Some studies indicate we tolerate the cruelty of animal testing because we think it keeps us safe from harmful products and improves our life span through medical testing.
So each year in the US over 72,000 dogs, mostly beagles, and 24,000 cats live their lives in sterile laboratories. Those animals used to come from shelters and Class B dealers who got them who knows where? Now the animals are usually bred by Class A dealers to be sold to the labs. The dealers offer “devocalization services,” meaning they surgically alter the dog so it can no longer bark.
And what are these animals used for?
According to the National Anti-Vivisection Society, up to 75% of dogs used in research are used in pharmaceutical testing. Yes, the effects of a drug on a dog doesn’t mean it’s going to have the same effect on a human, but drugs are required to be tested in both a rodent and non-rodent species, and well, dogs are so darned compliant! Other areas where dogs are used in research are physiology, surgery, dental health, to study hereditary diseases in humans, and to study dog nutrition, dog health, and dog behavior.
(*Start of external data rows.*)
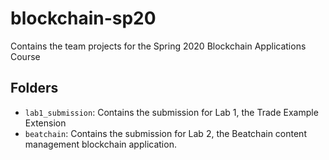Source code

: # blockchain-sp20
Contains the team projects for the Spring 2020 Blockchain Applications Course

## Folders

* `lab1_submission`: Contains the submission for Lab 1, the Trade Example Extension
* `beatchain`: Contains the submission for Lab 2, the Beatchain content management blockchain application.

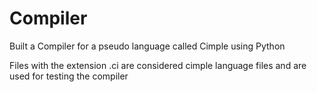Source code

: # Compiler
Built a Compiler for a pseudo language called Cimple using Python

Files with the extension .ci are considered cimple language files and are used for testing the compiler
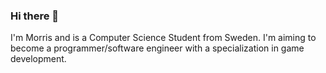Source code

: ### Hi there 👋

I'm Morris and is a Computer Science Student from Sweden. 
I'm aiming to become a programmer/software engineer with a specialization in game development. 
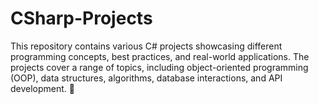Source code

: # CSharp-Projects
This repository contains various C# projects showcasing different programming concepts, best practices, and real-world applications. The projects cover a range of topics, including object-oriented programming (OOP), data structures, algorithms, database interactions, and API development. 🚀
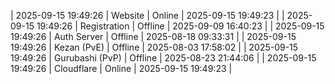 | 2025-09-15 19:49:26 | Website | Online | 2025-09-15 19:49:23 |
| 2025-09-15 19:49:26 | Registration | Offline | 2025-09-09 16:40:23 |
| 2025-09-15 19:49:26 | Auth Server | Offline | 2025-08-18 09:33:31 |
| 2025-09-15 19:49:26 | Kezan (PvE) | Offline | 2025-08-03 17:58:02 |
| 2025-09-15 19:49:26 | Gurubashi (PvP) | Offline | 2025-08-23 21:44:06 |
| 2025-09-15 19:49:26 | Cloudflare | Online | 2025-09-15 19:49:23 |

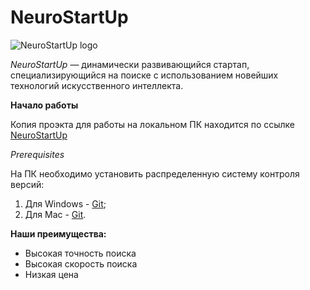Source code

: # NeuroStartUp

![NeuroStartUp logo](logo.png)

*NeuroStartUp* — динамически развивающийся стартап, специализирующийся на поиске с использованием новейших технологий искусственного интеллекта.

**Начало работы**

Копия проэкта для работы на локальном ПК находится по ссылке [NeuroStartUp](https://github.com/Vadim2107/NeuroStartUp.git)

*Prerequisites*

На ПК необходимо установить распределенную систему контроля версий:
1. Для Windows - [Git](https://git-scm.com/download/win);
1. Для Mac - [Git](https://git-scm.com/download/mac).

**Наши преимущества:**
* Высокая точность поиска
* Высокая скорость поиска
* Низкая цена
Cats are used to study spinal cord injuries, hearing and vision disorders, type II diabetes, cardiovascular disease, hematological disorders, immunological studies, HIV and human leukemia.
Before you non-Americans get all holier-than-though, here are some sobering statistics for the rest of you:
In Australia in 2013, over 1500 cats and nearly 6,000 dogs were used in experiments.
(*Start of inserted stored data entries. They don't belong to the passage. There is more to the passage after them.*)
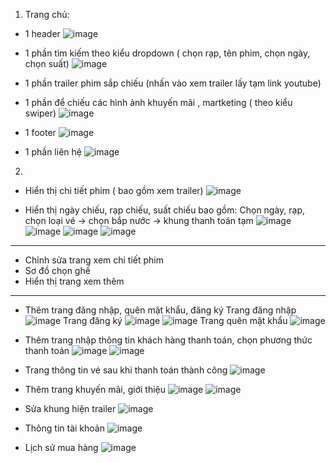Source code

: 1. Trang chủ:
- 1 header
![image](https://github.com/user-attachments/assets/904fd7e9-1665-4de1-8bc0-8b124c226436)

- 1 phần tìm kiếm theo kiểu dropdown ( chọn rạp, tên phim, chọn ngày, chọn suất)
![image](https://github.com/user-attachments/assets/443ce6d7-e4b5-4816-bba8-f58703ca82c5)

- 1 phần trailer phim sắp chiếu (nhấn vào xem trailer lấy tạm link youtube)
- 1 phần để chiếu các hình ảnh  khuyến mãi , martketing ( theo kiểu swiper)
![image](https://github.com/user-attachments/assets/64d77de7-b223-470d-b5a8-7521bd7a6d40)

- 1 footer
![image](https://github.com/user-attachments/assets/b7dca440-abb9-432c-9467-84b9f32b4c80)

- 1 phần liên hệ
![image](https://github.com/user-attachments/assets/7f5a7344-eb85-4ee6-a2eb-6401e1cc3125)

2. 
- Hiển thị chi tiết phim ( bao gồm xem trailer)
![image](https://github.com/user-attachments/assets/5853b621-def1-4bd9-b3ca-6ce2c5f6ae15)

- Hiển thị ngày chiếu, rạp chiếu, suất chiếu bao gồm: 
Chọn ngày, rạp, chọn loại vé → chọn bắp nước → khung thanh toán tạm
![image](https://github.com/user-attachments/assets/9f9b8558-0c6c-4eb6-a5c1-abdab40ec15b)
![image](https://github.com/user-attachments/assets/d08940cc-5994-4188-9744-dbbdf120d0de)
![image](https://github.com/user-attachments/assets/388de06e-ceb8-4b14-9111-4fc5bc0a0292)
![image](https://github.com/user-attachments/assets/50484bb7-485d-429d-9f6a-399e9fa66fdf)

------------------------------------------

- Chỉnh sửa trang xem chi tiết phim
- Sơ đồ chọn ghế
- Hiển thị trang xem thêm

------------------------------------------

- Thêm trang đăng nhập, quên mật khẩu, đăng ký
  Trang đăng nhập
![image](https://github.com/user-attachments/assets/d3fd013e-6b35-42ff-84ca-a267f3728556)
  Trang đăng ký
![image](https://github.com/user-attachments/assets/dbcc896a-c17f-4c49-a41c-1b62dc52b56f)
![image](https://github.com/user-attachments/assets/9482fdb8-c819-447a-be15-a1e0386c0433)
  Trang quên mật khẩu
![image](https://github.com/user-attachments/assets/305d5edb-63fb-4e1b-8cd0-a30575e6e412)

- Thêm trang nhập thông tin khách hàng thanh toán, chọn phương thức thanh toán
![image](https://github.com/user-attachments/assets/88a4a708-71f4-47ec-baa1-9c093f7231cf)
![image](https://github.com/user-attachments/assets/9319b521-d954-4dc9-b2f8-620bb199c042)
- Trang thông tin vé sau khi thanh toán thành công
![image](https://github.com/user-attachments/assets/04532e5d-b206-4180-b682-8099f66df646)

- Thêm trang khuyến mãi, giới thiệu
![image](https://github.com/user-attachments/assets/7b7196c4-61d6-4526-a107-68aff0b98230)
![image](https://github.com/user-attachments/assets/74561f08-b335-48b6-a9da-592dba9d1765)

- Sửa khung hiện trailer
![image](https://github.com/user-attachments/assets/315c45c7-6b6b-424b-b64e-1788b5fd886b)

- Thông tin tài khoản
![image](https://github.com/user-attachments/assets/243cc9e5-5d40-4784-bca2-68bd287e519c)

- Lịch sử mua hàng
![image](https://github.com/user-attachments/assets/1f90027b-0179-487d-a96b-4f530c5b8090)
Canada in 2013 used nearly 7,000 cats and nearly 15,000 dogs in research experiments.
Nearly 18,000 dogs and nearly 4,000 cats were used for experimentation in the European Union in 2011.
(links to stats found at HSI.org)
What about the rest of you? Oh, there’s almost certainly animal experimentation going on where you live as well, but your country either doesn’t keep statistics or refuses to share them.
The worst part is you could reduce the number of animals used by buying products identified as cruelty-free. Simply look for the Leaping Bunny icon on the package.to
be clear, if people in China kill dogs to eat them, that’s cruelty. If animal control humanely euthanizes a homeless animal, that’s cruelty,
But if a dog or cat lives a short life of misery so you can take yet another medication or use a different kind of shampoo, that’s OK.